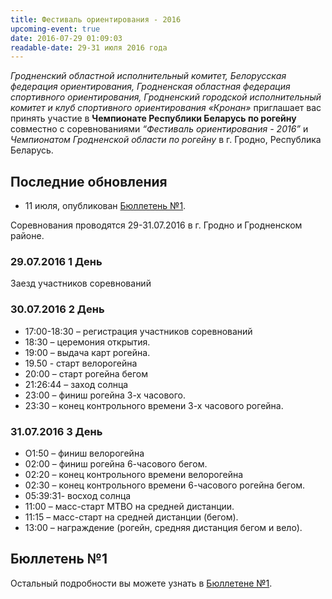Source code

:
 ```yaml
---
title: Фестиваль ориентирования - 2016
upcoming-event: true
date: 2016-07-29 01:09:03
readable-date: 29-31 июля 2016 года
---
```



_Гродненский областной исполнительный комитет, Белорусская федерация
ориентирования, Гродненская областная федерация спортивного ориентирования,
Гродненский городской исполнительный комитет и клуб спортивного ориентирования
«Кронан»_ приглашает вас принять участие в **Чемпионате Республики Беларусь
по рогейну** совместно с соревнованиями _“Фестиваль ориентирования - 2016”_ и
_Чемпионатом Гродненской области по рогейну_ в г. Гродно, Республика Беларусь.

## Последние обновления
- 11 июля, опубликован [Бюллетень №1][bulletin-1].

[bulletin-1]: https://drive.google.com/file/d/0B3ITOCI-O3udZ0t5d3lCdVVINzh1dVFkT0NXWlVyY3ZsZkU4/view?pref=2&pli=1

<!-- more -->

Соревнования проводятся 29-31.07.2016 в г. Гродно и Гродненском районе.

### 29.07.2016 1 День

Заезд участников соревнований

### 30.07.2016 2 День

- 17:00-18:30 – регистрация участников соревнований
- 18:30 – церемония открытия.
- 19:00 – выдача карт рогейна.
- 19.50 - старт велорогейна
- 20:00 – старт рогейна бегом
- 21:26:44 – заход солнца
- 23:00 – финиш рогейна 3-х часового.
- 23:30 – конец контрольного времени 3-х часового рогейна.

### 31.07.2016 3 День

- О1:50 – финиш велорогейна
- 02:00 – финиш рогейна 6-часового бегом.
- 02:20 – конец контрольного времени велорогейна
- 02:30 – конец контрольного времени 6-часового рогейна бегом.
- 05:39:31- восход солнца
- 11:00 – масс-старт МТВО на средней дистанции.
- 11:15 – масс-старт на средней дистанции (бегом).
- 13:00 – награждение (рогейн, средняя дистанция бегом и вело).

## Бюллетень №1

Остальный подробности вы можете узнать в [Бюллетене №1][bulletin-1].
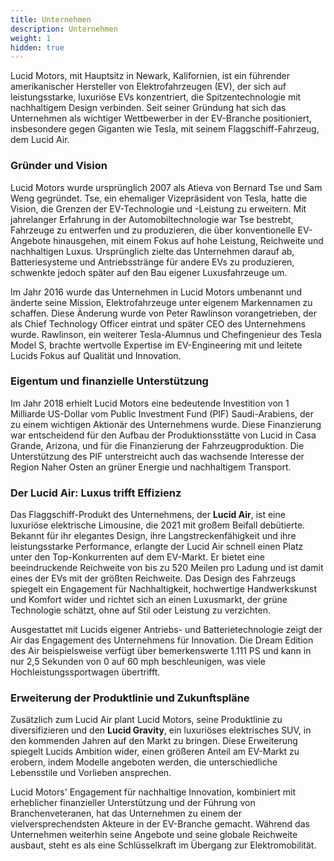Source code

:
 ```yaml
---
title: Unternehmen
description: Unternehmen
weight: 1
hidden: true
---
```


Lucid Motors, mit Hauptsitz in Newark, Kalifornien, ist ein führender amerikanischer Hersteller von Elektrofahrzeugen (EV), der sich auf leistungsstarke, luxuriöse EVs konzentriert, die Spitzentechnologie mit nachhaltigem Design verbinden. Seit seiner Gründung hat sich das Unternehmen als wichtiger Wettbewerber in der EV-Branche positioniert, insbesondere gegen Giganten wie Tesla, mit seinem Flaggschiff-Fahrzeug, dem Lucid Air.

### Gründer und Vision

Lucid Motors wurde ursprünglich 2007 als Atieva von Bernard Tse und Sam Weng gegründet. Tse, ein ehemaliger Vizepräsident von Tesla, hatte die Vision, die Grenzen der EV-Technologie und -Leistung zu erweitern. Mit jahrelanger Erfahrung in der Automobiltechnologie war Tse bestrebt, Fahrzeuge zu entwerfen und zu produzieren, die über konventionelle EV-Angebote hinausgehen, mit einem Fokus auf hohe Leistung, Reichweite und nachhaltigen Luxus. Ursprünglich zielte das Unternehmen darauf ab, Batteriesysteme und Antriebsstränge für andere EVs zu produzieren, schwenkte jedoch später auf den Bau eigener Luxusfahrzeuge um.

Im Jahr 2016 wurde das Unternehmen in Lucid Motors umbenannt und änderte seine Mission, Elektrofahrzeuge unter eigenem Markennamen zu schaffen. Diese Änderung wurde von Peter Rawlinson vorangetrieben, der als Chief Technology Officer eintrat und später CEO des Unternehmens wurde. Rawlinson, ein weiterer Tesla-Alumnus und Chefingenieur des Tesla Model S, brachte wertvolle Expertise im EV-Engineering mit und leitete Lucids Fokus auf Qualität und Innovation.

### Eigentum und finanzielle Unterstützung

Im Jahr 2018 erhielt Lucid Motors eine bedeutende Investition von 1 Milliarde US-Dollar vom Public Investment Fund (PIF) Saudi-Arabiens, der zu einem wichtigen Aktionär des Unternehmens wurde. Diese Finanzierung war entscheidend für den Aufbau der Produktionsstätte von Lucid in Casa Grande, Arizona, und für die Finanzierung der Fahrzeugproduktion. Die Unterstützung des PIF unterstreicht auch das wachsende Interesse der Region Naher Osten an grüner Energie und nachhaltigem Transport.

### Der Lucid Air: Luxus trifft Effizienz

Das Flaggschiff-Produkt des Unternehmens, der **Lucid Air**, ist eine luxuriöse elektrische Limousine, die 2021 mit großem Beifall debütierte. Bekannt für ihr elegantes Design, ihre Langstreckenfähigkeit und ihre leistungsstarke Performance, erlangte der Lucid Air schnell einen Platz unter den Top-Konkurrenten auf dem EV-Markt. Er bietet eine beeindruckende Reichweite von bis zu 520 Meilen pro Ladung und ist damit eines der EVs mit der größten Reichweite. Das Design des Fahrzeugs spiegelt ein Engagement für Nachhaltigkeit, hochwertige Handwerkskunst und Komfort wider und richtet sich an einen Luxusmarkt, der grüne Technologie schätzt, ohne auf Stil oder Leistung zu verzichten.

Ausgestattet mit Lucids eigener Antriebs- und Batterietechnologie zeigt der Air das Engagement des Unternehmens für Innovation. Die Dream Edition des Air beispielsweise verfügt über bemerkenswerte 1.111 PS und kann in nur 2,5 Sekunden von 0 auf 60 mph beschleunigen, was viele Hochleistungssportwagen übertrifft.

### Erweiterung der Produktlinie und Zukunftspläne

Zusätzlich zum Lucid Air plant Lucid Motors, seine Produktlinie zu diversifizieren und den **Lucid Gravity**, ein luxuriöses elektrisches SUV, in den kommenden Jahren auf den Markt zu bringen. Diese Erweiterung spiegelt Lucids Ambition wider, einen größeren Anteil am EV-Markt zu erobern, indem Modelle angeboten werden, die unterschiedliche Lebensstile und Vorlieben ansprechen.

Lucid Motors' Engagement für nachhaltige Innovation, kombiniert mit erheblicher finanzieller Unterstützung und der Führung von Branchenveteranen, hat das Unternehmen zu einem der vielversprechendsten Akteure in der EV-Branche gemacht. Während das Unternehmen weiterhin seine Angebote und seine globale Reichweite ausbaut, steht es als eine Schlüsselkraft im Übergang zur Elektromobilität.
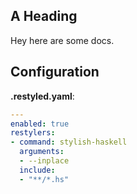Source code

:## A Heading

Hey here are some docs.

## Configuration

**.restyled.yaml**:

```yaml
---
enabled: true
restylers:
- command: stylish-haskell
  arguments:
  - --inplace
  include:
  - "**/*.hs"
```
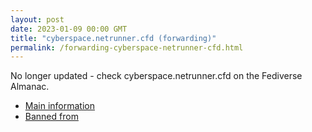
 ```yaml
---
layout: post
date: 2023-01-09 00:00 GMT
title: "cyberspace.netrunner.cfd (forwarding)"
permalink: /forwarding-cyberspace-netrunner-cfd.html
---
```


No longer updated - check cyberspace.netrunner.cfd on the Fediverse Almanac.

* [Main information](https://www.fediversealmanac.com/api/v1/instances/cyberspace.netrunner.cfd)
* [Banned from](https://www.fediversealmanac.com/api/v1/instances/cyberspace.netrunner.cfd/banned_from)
####
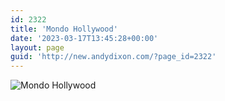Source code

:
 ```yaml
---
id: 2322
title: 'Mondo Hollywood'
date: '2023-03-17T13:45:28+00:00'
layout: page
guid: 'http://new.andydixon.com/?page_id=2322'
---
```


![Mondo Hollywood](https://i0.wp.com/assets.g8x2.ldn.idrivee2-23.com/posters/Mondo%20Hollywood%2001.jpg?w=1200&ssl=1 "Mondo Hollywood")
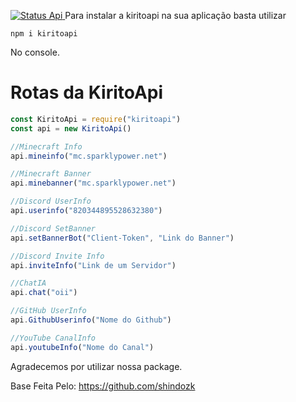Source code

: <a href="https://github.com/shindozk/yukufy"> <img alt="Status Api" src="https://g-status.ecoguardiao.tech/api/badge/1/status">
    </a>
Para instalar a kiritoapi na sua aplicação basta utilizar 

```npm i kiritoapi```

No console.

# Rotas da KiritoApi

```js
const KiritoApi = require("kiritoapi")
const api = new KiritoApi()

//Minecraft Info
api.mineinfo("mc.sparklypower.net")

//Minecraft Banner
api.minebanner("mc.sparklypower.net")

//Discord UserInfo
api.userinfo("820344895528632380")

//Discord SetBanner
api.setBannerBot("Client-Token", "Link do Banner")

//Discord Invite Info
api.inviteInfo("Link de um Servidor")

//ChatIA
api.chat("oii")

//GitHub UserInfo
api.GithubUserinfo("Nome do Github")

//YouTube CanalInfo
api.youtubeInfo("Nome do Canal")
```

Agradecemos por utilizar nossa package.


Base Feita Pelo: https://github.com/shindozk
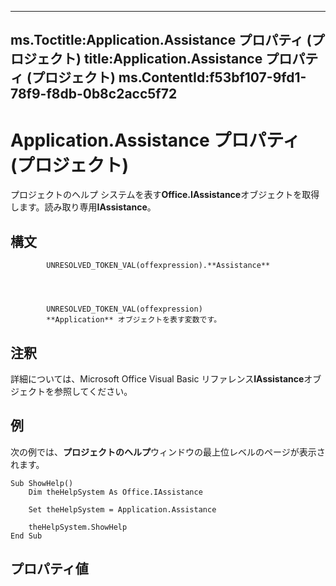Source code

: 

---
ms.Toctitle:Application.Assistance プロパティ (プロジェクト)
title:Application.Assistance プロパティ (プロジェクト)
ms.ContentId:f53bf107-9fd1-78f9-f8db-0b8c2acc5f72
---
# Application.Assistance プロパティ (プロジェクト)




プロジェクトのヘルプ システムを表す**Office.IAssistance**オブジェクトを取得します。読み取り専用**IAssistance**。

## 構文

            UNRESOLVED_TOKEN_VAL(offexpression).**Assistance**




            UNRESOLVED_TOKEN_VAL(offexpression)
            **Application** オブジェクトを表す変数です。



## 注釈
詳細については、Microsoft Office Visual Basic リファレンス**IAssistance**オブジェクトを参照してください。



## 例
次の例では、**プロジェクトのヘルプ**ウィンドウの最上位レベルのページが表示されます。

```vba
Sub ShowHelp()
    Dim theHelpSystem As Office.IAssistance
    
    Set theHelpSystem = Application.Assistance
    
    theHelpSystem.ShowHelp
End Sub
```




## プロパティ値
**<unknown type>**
####
A bare number is all that is asked for: the count of lines above that include "средней".

_Answer to the exercise_:
2